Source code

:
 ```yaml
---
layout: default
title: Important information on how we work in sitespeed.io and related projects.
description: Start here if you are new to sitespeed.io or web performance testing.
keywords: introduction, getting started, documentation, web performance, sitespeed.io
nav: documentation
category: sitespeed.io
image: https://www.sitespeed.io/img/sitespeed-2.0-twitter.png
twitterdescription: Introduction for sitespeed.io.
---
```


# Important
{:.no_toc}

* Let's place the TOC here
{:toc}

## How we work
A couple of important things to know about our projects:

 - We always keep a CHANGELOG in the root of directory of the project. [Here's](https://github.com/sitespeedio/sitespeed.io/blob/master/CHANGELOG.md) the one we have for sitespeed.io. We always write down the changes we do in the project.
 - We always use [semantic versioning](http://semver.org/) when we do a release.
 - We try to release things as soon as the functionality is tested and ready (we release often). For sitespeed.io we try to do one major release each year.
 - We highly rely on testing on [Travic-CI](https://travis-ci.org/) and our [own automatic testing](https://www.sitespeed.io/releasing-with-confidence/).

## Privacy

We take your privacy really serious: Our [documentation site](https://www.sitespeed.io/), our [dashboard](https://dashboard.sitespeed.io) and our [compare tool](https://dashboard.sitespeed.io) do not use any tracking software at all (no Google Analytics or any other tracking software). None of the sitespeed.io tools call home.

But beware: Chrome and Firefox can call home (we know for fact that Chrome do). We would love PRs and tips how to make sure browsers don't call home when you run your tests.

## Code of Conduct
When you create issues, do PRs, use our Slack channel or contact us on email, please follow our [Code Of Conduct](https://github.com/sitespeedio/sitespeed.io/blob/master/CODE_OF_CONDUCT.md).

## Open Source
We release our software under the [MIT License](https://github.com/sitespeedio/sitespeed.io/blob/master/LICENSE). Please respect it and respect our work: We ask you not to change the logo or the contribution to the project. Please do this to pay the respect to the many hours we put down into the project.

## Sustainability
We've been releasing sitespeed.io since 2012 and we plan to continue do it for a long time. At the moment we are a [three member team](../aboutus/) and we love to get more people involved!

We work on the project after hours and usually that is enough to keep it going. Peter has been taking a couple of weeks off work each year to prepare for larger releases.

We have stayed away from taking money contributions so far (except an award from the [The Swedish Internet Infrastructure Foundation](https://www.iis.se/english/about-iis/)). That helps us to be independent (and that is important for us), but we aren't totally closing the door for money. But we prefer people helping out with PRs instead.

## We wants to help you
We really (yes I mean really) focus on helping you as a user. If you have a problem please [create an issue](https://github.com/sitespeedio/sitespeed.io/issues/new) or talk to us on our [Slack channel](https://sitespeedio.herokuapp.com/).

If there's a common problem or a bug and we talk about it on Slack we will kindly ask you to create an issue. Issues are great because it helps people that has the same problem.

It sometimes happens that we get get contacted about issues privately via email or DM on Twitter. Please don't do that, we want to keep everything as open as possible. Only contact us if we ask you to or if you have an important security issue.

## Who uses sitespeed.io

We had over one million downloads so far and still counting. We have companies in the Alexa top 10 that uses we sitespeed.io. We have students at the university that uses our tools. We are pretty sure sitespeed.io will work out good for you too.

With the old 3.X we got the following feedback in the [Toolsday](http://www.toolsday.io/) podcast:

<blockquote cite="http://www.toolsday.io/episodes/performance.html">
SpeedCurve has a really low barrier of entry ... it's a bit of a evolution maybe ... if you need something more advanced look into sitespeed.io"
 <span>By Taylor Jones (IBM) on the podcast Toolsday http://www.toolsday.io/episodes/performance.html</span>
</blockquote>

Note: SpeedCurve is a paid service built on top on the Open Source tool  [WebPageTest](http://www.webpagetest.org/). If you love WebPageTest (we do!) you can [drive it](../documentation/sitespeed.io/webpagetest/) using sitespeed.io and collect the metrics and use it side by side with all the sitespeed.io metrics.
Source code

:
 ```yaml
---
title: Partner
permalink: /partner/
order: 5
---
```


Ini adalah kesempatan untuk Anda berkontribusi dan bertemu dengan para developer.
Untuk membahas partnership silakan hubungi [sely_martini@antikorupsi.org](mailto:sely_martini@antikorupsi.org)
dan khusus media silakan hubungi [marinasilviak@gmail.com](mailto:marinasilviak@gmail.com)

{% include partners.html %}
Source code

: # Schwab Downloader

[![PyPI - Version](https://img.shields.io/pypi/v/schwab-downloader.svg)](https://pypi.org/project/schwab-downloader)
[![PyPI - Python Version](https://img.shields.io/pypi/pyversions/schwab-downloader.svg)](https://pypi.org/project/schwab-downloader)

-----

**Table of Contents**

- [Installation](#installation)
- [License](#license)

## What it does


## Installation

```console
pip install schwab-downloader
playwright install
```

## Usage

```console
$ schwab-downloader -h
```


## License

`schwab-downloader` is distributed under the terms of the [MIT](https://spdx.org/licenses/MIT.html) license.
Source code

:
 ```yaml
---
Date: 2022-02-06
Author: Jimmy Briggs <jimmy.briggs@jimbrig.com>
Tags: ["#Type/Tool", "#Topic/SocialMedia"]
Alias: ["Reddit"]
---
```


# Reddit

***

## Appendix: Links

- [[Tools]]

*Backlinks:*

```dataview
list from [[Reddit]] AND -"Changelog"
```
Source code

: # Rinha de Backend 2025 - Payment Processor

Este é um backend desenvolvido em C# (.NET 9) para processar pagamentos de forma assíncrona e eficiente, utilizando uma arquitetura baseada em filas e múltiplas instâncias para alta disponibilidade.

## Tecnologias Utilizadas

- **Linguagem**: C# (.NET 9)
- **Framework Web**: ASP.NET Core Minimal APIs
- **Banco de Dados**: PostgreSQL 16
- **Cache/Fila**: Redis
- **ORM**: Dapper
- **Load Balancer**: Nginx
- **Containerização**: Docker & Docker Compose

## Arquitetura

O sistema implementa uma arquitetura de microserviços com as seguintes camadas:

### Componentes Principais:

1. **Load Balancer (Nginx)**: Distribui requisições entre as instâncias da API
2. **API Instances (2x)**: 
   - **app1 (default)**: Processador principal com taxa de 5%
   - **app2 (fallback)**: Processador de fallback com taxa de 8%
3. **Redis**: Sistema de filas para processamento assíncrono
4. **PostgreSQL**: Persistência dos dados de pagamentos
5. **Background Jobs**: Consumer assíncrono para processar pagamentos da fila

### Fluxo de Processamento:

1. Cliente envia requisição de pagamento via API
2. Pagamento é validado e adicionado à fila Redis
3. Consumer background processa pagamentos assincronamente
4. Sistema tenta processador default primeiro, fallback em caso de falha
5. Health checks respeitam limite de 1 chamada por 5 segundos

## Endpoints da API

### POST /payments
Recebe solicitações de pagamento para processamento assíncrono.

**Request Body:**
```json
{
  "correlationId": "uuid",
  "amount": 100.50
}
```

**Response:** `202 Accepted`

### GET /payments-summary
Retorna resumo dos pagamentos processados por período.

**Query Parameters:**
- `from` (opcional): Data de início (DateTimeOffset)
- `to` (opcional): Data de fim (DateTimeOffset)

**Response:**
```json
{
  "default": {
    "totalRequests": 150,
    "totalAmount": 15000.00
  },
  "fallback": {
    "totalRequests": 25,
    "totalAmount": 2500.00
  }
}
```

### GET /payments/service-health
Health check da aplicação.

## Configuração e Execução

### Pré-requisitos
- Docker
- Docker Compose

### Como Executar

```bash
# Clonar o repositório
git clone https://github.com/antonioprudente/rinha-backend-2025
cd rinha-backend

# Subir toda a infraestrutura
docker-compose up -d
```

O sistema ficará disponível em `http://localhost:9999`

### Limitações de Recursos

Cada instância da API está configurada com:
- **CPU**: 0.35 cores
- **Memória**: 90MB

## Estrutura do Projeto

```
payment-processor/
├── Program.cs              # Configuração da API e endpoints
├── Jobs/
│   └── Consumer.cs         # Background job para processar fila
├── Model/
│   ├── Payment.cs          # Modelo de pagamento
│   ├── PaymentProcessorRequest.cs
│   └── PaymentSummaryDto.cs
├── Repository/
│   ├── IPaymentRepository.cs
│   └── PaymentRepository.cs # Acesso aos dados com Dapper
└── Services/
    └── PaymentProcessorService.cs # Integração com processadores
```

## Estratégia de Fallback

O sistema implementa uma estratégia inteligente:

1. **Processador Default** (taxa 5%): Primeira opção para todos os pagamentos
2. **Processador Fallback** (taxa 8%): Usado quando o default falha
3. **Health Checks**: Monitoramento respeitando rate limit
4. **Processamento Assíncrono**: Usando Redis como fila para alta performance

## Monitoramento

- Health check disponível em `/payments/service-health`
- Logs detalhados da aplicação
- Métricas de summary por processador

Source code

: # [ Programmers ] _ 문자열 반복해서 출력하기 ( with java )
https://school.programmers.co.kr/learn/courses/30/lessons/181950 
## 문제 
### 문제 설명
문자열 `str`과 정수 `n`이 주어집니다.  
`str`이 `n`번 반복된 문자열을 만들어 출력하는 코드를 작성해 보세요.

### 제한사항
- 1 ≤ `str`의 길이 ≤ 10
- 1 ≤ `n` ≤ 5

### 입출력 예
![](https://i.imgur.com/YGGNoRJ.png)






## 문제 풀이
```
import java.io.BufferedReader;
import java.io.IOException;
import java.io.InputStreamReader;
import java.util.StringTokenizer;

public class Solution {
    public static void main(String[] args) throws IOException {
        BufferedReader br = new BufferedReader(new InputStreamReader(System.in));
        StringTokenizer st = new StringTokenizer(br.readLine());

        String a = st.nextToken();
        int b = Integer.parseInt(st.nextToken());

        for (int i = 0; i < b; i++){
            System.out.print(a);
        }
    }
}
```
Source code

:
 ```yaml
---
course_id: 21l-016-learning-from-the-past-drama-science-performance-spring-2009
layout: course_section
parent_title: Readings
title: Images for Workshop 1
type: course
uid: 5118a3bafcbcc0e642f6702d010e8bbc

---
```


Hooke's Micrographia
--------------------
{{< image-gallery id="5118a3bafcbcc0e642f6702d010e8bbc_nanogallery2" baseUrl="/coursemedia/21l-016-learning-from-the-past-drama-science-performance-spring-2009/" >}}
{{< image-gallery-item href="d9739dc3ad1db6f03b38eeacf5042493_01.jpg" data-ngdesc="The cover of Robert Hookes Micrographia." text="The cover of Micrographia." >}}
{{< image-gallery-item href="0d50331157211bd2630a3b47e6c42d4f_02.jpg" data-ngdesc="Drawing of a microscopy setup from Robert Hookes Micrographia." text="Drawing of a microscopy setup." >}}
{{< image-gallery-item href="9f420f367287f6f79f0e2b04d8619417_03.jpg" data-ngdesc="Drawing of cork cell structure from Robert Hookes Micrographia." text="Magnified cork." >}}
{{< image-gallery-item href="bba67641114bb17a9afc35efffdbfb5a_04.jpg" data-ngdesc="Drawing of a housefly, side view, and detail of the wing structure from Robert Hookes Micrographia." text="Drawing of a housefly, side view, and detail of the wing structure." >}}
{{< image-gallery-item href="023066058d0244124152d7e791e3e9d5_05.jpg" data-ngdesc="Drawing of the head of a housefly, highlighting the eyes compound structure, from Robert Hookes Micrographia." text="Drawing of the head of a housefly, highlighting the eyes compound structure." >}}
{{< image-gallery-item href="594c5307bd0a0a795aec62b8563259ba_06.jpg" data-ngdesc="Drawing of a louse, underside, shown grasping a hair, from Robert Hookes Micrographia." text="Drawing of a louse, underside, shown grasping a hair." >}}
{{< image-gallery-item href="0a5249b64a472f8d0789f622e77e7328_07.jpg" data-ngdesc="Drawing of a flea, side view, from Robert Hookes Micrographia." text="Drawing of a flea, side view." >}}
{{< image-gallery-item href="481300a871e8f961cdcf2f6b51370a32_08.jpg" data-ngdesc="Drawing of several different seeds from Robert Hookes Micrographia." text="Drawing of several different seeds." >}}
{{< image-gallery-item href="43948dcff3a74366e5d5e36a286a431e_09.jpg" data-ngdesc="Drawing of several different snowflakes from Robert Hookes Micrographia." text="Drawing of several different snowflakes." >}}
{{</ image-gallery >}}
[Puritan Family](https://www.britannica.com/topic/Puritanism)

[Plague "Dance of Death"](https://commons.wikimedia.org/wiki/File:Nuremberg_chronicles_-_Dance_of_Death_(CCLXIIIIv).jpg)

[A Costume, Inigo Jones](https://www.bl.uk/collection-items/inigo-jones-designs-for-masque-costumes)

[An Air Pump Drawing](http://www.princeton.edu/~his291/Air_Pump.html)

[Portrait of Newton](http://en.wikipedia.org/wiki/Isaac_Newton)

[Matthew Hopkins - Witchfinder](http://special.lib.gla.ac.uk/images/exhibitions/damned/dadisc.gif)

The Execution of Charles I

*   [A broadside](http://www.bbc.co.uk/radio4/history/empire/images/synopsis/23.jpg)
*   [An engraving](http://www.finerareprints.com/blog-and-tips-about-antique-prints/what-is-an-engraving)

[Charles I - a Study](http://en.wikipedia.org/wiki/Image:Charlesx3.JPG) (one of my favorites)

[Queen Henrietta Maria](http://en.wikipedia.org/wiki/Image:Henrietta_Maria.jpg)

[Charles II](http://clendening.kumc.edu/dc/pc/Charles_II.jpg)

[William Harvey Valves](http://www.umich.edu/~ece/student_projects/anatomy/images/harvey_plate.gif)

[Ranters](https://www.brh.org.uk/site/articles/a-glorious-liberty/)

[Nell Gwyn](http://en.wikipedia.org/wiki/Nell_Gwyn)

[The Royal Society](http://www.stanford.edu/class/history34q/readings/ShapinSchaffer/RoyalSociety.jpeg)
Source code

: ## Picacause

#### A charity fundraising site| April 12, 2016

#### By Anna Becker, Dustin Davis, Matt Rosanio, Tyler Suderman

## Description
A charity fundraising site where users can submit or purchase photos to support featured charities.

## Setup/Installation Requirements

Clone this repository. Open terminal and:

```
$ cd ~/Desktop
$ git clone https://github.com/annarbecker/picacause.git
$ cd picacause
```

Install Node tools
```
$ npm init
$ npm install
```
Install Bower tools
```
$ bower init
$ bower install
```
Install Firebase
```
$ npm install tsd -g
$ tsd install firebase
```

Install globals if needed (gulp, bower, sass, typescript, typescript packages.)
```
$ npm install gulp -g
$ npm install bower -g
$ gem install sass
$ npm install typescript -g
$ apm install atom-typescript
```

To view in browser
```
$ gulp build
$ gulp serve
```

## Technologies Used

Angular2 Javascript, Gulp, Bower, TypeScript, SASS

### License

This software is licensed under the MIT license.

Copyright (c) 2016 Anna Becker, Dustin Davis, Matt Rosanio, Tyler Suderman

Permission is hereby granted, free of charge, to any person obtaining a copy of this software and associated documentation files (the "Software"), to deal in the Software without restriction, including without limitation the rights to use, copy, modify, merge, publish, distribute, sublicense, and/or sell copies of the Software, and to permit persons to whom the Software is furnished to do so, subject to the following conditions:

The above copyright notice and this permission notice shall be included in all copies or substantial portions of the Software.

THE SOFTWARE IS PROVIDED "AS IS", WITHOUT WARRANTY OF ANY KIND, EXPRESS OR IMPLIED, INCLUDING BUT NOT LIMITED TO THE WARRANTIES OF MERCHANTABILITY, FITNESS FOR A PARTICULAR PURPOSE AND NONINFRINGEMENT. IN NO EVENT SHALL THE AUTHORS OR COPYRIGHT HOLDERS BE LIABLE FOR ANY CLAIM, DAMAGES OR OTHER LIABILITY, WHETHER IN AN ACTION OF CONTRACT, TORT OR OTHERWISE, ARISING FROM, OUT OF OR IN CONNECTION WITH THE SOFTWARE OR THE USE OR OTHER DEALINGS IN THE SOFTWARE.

━━━━━━━━━━━━━━━━━━━━

◆ AIM OF THE EXERCISE
Copy verbatim, from the listing above, each line from the one containing "2. Pagamento é" down to the one containing "### GET /payments-summary", inclusive.

◆ TASK OUTPUT
2. Pagamento é validado e adicionado à fila Redis
3. Consumer background processa pagamentos assincronamente
4. Sistema tenta processador default primeiro, fallback em caso de falha
5. Health checks respeitam limite de 1 chamada por 5 segundos

## Endpoints da API

### POST /payments
Recebe solicitações de pagamento para processamento assíncrono.

**Request Body:**
```json
{
  "correlationId": "uuid",
  "amount": 100.50
}
```

**Response:** `202 Accepted`

### GET /payments-summary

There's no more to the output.